Work order
Search the data for "implementation" and copy every matching line.

Top of Data records

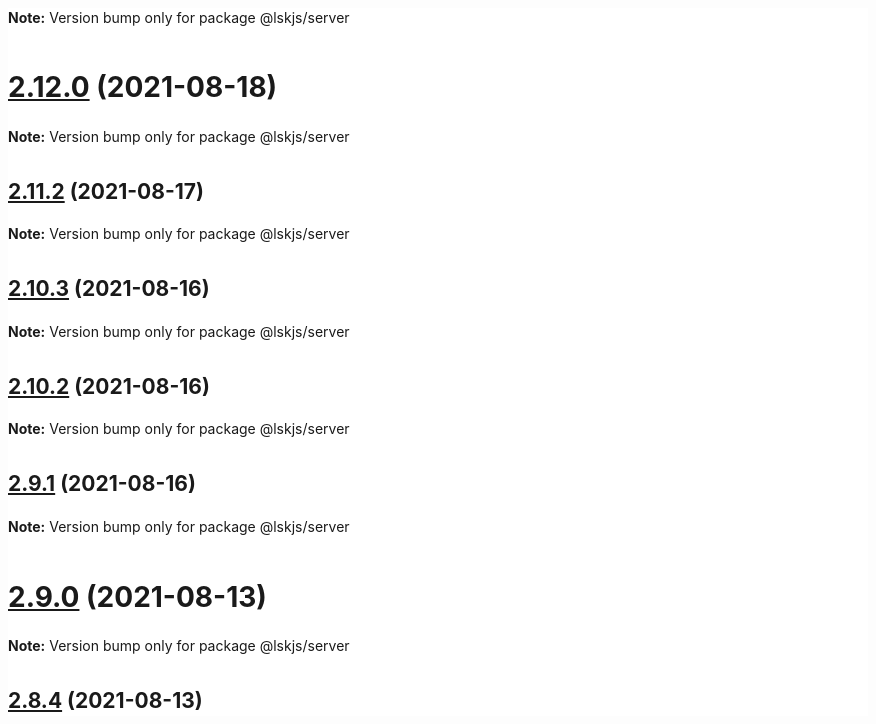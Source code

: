 **Note:** Version bump only for package @lskjs/server





# [2.12.0](https://github.com/lskjs/lskjs/compare/v2.11.3...v2.12.0) (2021-08-18)

**Note:** Version bump only for package @lskjs/server





## [2.11.2](https://github.com/lskjs/lskjs/compare/v2.11.1...v2.11.2) (2021-08-17)

**Note:** Version bump only for package @lskjs/server





## [2.10.3](https://github.com/lskjs/lskjs/compare/v2.10.2...v2.10.3) (2021-08-16)

**Note:** Version bump only for package @lskjs/server





## [2.10.2](https://github.com/lskjs/lskjs/compare/v2.10.1...v2.10.2) (2021-08-16)

**Note:** Version bump only for package @lskjs/server





## [2.9.1](https://github.com/lskjs/lskjs/compare/v2.9.0...v2.9.1) (2021-08-16)

**Note:** Version bump only for package @lskjs/server





# [2.9.0](https://github.com/lskjs/lskjs/compare/v2.8.4...v2.9.0) (2021-08-13)

**Note:** Version bump only for package @lskjs/server





## [2.8.4](https://github.com/lskjs/lskjs/compare/v2.8.3...v2.8.4) (2021-08-13)
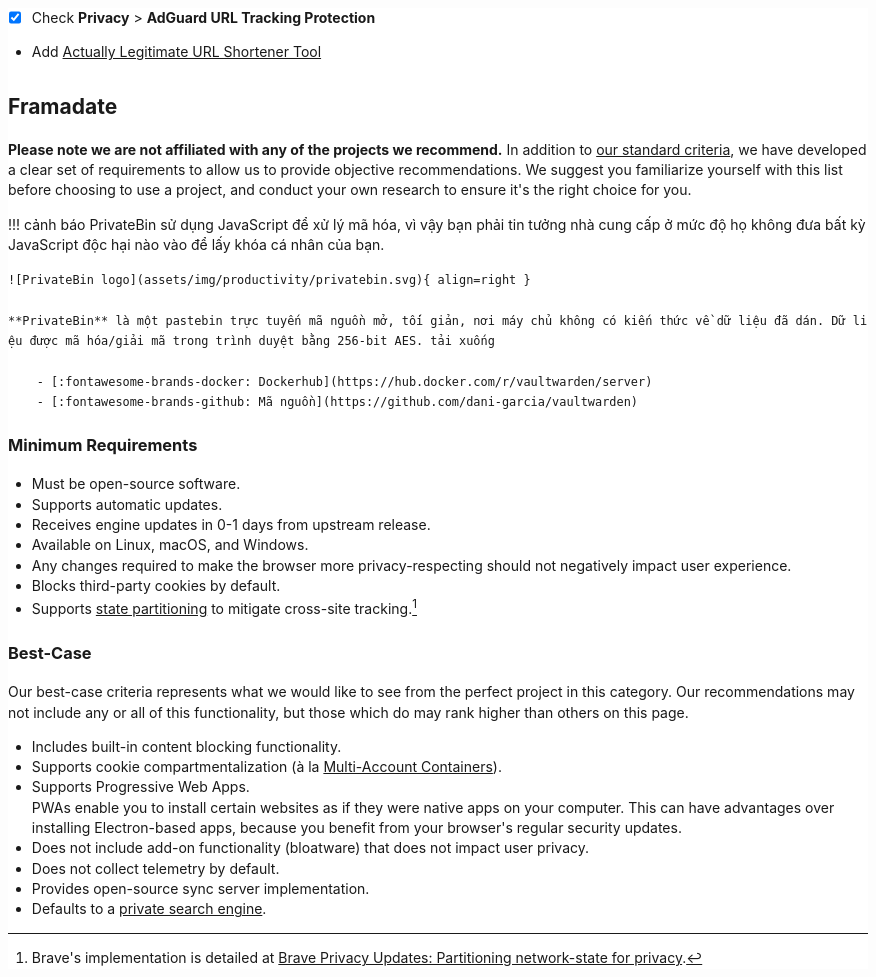 - [x] Check **Privacy** > **AdGuard URL Tracking Protection**
- Add [Actually Legitimate URL Shortener Tool](https://raw.githubusercontent.com/DandelionSprout/adfilt/master/LegitimateURLShortener.txt)

## Framadate

**Please note we are not affiliated with any of the projects we recommend.** In addition to [our standard criteria](about/criteria.md), we have developed a clear set of requirements to allow us to provide objective recommendations. We suggest you familiarize yourself with this list before choosing to use a project, and conduct your own research to ensure it's the right choice for you.

!!! cảnh báo
    PrivateBin sử dụng JavaScript để xử lý mã hóa, vì vậy bạn phải tin tưởng nhà cung cấp ở mức độ họ không đưa bất kỳ JavaScript độc hại nào vào để lấy khóa cá nhân của bạn.

    ![PrivateBin logo](assets/img/productivity/privatebin.svg){ align=right }
    
    **PrivateBin** là một pastebin trực tuyến mã nguồn mở, tối giản, nơi máy chủ không có kiến ​​thức về dữ liệu đã dán. Dữ liệu được mã hóa/giải mã trong trình duyệt bằng 256-bit AES. tải xuống
    
        - [:fontawesome-brands-docker: Dockerhub](https://hub.docker.com/r/vaultwarden/server)
        - [:fontawesome-brands-github: Mã nguồn](https://github.com/dani-garcia/vaultwarden)

### Minimum Requirements

- Must be open-source software.
- Supports automatic updates.
- Receives engine updates in 0-1 days from upstream release.
- Available on Linux, macOS, and Windows.
- Any changes required to make the browser more privacy-respecting should not negatively impact user experience.
- Blocks third-party cookies by default.
- Supports [state partitioning](https://developer.mozilla.org/en-US/docs/Web/Privacy/State_Partitioning) to mitigate cross-site tracking.[^1]

### Best-Case

Our best-case criteria represents what we would like to see from the perfect project in this category. Our recommendations may not include any or all of this functionality, but those which do may rank higher than others on this page.

- Includes built-in content blocking functionality.
- Supports cookie compartmentalization (à la [Multi-Account Containers](https://support.mozilla.org/en-US/kb/containers)).
- Supports Progressive Web Apps.  
  PWAs enable you to install certain websites as if they were native apps on your computer. This can have advantages over installing Electron-based apps, because you benefit from your browser's regular security updates.
- Does not include add-on functionality (bloatware) that does not impact user privacy.
- Does not collect telemetry by default.
- Provides open-source sync server implementation.
- Defaults to a [private search engine](search-engines.md).


[^1]: Brave's implementation is detailed at [Brave Privacy Updates: Partitioning network-state for privacy](https://brave.com/privacy-updates/14-partitioning-network-state/).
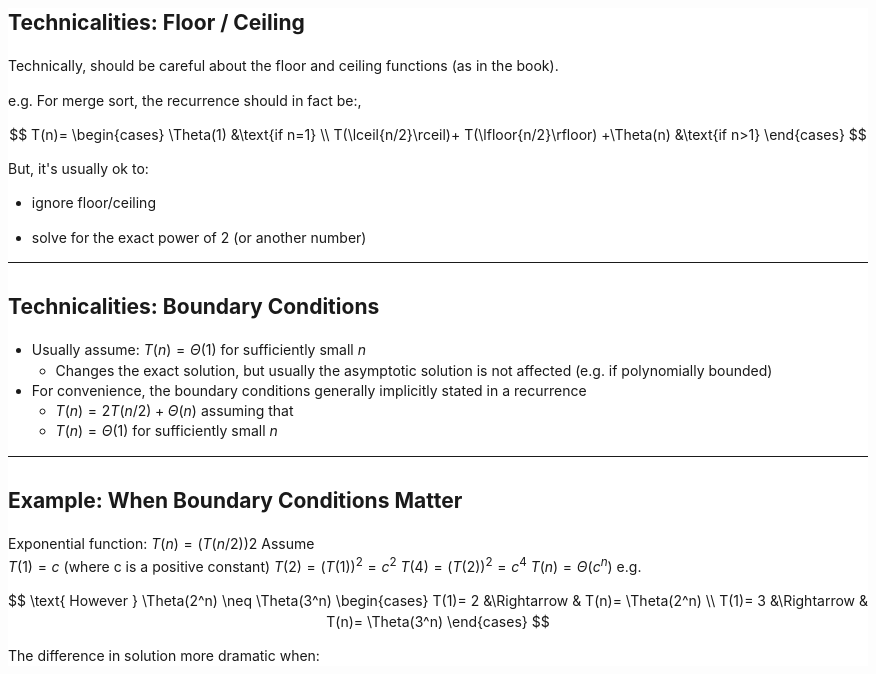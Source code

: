 ## Technicalities: Floor / Ceiling

Technically, should be careful about the floor and ceiling functions (as in the book).

e.g. For merge sort, the recurrence should in fact be:,

$$
T(n)=
\begin{cases}
  \Theta(1) &\text{if n=1} \\
  T(\lceil{n/2}\rceil)+ T(\lfloor{n/2}\rfloor) +\Theta(n) &\text{if n>1}
\end{cases}
$$

But, it's usually ok to:

- ignore floor/ceiling

- solve for the exact power of 2 (or another number)

---

## Technicalities: Boundary Conditions

- Usually assume: $T(n) = \Theta(1)$ for sufficiently small $n$
  - Changes the exact solution, but usually the asymptotic solution is not affected (e.g. if polynomially bounded)
- For convenience, the boundary conditions generally implicitly stated in a recurrence
  - $T(n) = 2T(n/2) + \Theta(n)$ assuming that
  - $T(n)=\Theta(1)$ for sufficiently small $n$

---

<style scoped>section{ font-size: 25px; }</style>

## Example: When Boundary Conditions Matter

Exponential function: $T(n) = (T(n/2))2$
Assume  
        $T(1) = c  \text{ (where c is a positive constant)}$
        $T(2) = (T(1))^2 = c^2$
        $T(4) = (T(2))^2 = c^4$
        $T(n) = \Theta(c^n)$
e.g.

$$
\text{ However } \Theta(2^n) \neq \Theta(3^n)
\begin{cases}
  T(1)= 2 &\Rightarrow & T(n)= \Theta(2^n) \\
  T(1)= 3 &\Rightarrow & T(n)= \Theta(3^n)
\end{cases}
$$

The difference in solution more dramatic when:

Bottom of Data records

Solved exercise
- Provides open-source sync server implementation.
[^1]: Brave's implementation is detailed at [Brave Privacy Updates: Partitioning network-state for privacy](https://brave.com/privacy-updates/14-partitioning-network-state/).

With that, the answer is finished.